(WORK INSTRUCTION):
In the copy you make, include no pictures, and transcribe every record exactly.

(Pictures paired with source code):
=== Section Start ===
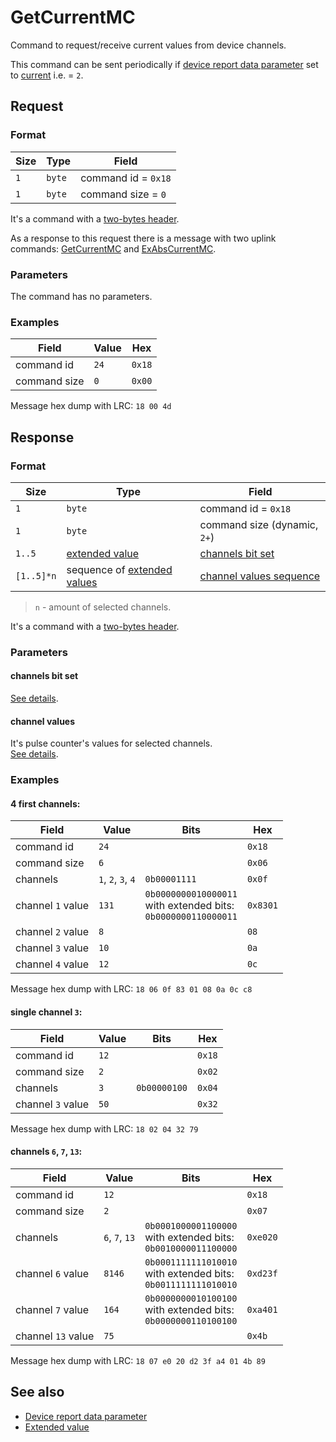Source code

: # GetCurrentMC

Command to request/receive current values from device channels.

This command can be sent periodically if [device report data parameter](../parameter-types.md#reporting-data-type) set to
[current](../parameter-types.md#data-type) i.e. = `2`.


## Request

### Format

| Size | Type   | Field               |
| ---- | ------ | ------------------- |
| `1`  | `byte` | command id = `0x18` |
| `1`  | `byte` | command size = `0`  |

It's a command with a [two-bytes header](../message.md#command-with-a-two-bytes-header).

As a response to this request there is a message with two uplink commands: [GetCurrentMC](./GetCurrentMC.md#response) and [ExAbsCurrentMC](./ExAbsCurrentMC.mc).

### Parameters

The command has no parameters.

### Examples

| Field        | Value | Hex    |
| ------------ | ----- | ------ |
| command id   | `24`  | `0x18` |
| command size | `0`   | `0x00` |

Message hex dump with LRC: `18 00 4d`


## Response

### Format

| Size       | Type                                                         | Field                                      |
| ---------- | ------------------------------------------------------------ | ------------------------------------------ |
| `1`        | `byte`                                                       | command id = `0x18`                        |
| `1`        | `byte`                                                       | command size (dynamic, `2+`)               |
| `1..5`     | [extended value](../types.md#extended-value)                 | [channels bit set](#channels-bit-set)      |
| `[1..5]*n` | sequence of [extended values](../../types.md#extended-value) | [channel values sequence](#channel-values) |

> `n` - amount of selected channels.

It's a command with a [two-bytes header](../message.md#command-with-a-two-bytes-header).

### Parameters

#### **channels bit set**

[See details](../types.md#channels-bit-set).

#### **channel values**

It's pulse counter's values for selected channels.
<br>
[See details](../types.md#channel-values).

### Examples

#### 4 first channels:

| Field             | Value              | Bits                                                                    | Hex      |
| ----------------- | ------------------ | ----------------------------------------------------------------------- | -------- |
| command id        | `24`               |                                                                         | `0x18`   |
| command size      | `6`                |                                                                         | `0x06`   |
| channels          | `1`, `2`, `3`, `4` | `0b00001111`                                                            | `0x0f`   |
| channel `1` value | `131`              | `0b0000000010000011` <br> with extended bits: <br> `0b0000000110000011` | `0x8301` |
| channel `2` value | `8`                |                                                                         | `08`     |
| channel `3` value | `10`               |                                                                         | `0a`     |
| channel `4` value | `12`               |                                                                         | `0c`     |

Message hex dump with LRC: `18 06 0f 83 01 08 0a 0c c8`

#### single channel `3`:

| Field             | Value | Bits         | Hex    |
| ----------------- | ----- | ------------ | ------ |
| command id        | `12`  |              | `0x18` |
| command size      | `2`   |              | `0x02` |
| channels          | `3`   | `0b00000100` | `0x04` |
| channel `3` value | `50`  |              | `0x32` |

Message hex dump with LRC: `18 02 04 32 79`

#### channels `6`, `7`, `13`:

| Field              | Value          | Bits                                                                    | Hex      |
| ------------------ | -------------- | ----------------------------------------------------------------------- | -------- |
| command id         | `12`           |                                                                         | `0x18`   |
| command size       | `2`            |                                                                         | `0x07`   |
| channels           | `6`, `7`, `13` | `0b0001000001100000` <br> with extended bits: <br> `0b0010000011100000` | `0xe020` |
| channel `6` value  | `8146`         | `0b0001111111010010` <br> with extended bits: <br> `0b0011111111010010` | `0xd23f` |
| channel `7` value  | `164`          | `0b0000000010100100` <br> with extended bits: <br> `0b0000000110100100` | `0xa401` |
| channel `13` value | `75`           |                                                                         | `0x4b`   |

Message hex dump with LRC: `18 07 e0 20 d2 3f a4 01 4b 89`


## See also

* [Device report data parameter](../parameter-types.md#reporting-data-type)
* [Extended value](../types.md#extended-value)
=== Section End ===
(COMPLETED TASK):
Source code

: # GetCurrentMC

Command to request/receive current values from device channels.

This command can be sent periodically if [device report data parameter](../parameter-types.md#reporting-data-type) set to
[current](../parameter-types.md#data-type) i.e. = `2`.


## Request

### Format

| Size | Type   | Field               |
| ---- | ------ | ------------------- |
| `1`  | `byte` | command id = `0x18` |
| `1`  | `byte` | command size = `0`  |

It's a command with a [two-bytes header](../message.md#command-with-a-two-bytes-header).

As a response to this request there is a message with two uplink commands: [GetCurrentMC](./GetCurrentMC.md#response) and [ExAbsCurrentMC](./ExAbsCurrentMC.mc).

### Parameters

The command has no parameters.

### Examples

| Field        | Value | Hex    |
| ------------ | ----- | ------ |
| command id   | `24`  | `0x18` |
| command size | `0`   | `0x00` |

Message hex dump with LRC: `18 00 4d`


## Response

### Format

| Size       | Type                                                         | Field                                      |
| ---------- | ------------------------------------------------------------ | ------------------------------------------ |
| `1`        | `byte`                                                       | command id = `0x18`                        |
| `1`        | `byte`                                                       | command size (dynamic, `2+`)               |
| `1..5`     | [extended value](../types.md#extended-value)                 | [channels bit set](#channels-bit-set)      |
| `[1..5]*n` | sequence of [extended values](../../types.md#extended-value) | [channel values sequence](#channel-values) |

> `n` - amount of selected channels.

It's a command with a [two-bytes header](../message.md#command-with-a-two-bytes-header).

### Parameters

#### **channels bit set**

[See details](../types.md#channels-bit-set).

#### **channel values**

It's pulse counter's values for selected channels.
<br>
[See details](../types.md#channel-values).

### Examples

#### 4 first channels:

| Field             | Value              | Bits                                                                    | Hex      |
| ----------------- | ------------------ | ----------------------------------------------------------------------- | -------- |
| command id        | `24`               |                                                                         | `0x18`   |
| command size      | `6`                |                                                                         | `0x06`   |
| channels          | `1`, `2`, `3`, `4` | `0b00001111`                                                            | `0x0f`   |
| channel `1` value | `131`              | `0b0000000010000011` <br> with extended bits: <br> `0b0000000110000011` | `0x8301` |
| channel `2` value | `8`                |                                                                         | `08`     |
| channel `3` value | `10`               |                                                                         | `0a`     |
| channel `4` value | `12`               |                                                                         | `0c`     |

Message hex dump with LRC: `18 06 0f 83 01 08 0a 0c c8`

#### single channel `3`:

| Field             | Value | Bits         | Hex    |
| ----------------- | ----- | ------------ | ------ |
| command id        | `12`  |              | `0x18` |
| command size      | `2`   |              | `0x02` |
| channels          | `3`   | `0b00000100` | `0x04` |
| channel `3` value | `50`  |              | `0x32` |

Message hex dump with LRC: `18 02 04 32 79`

#### channels `6`, `7`, `13`:

| Field              | Value          | Bits                                                                    | Hex      |
| ------------------ | -------------- | ----------------------------------------------------------------------- | -------- |
| command id         | `12`           |                                                                         | `0x18`   |
| command size       | `2`            |                                                                         | `0x07`   |
| channels           | `6`, `7`, `13` | `0b0001000001100000` <br> with extended bits: <br> `0b0010000011100000` | `0xe020` |
| channel `6` value  | `8146`         | `0b0001111111010010` <br> with extended bits: <br> `0b0011111111010010` | `0xd23f` |
| channel `7` value  | `164`          | `0b0000000010100100` <br> with extended bits: <br> `0b0000000110100100` | `0xa401` |
| channel `13` value | `75`           |                                                                         | `0x4b`   |

Message hex dump with LRC: `18 07 e0 20 d2 3f a4 01 4b 89`


## See also

* [Device report data parameter](../parameter-types.md#reporting-data-type)
* [Extended value](../types.md#extended-value)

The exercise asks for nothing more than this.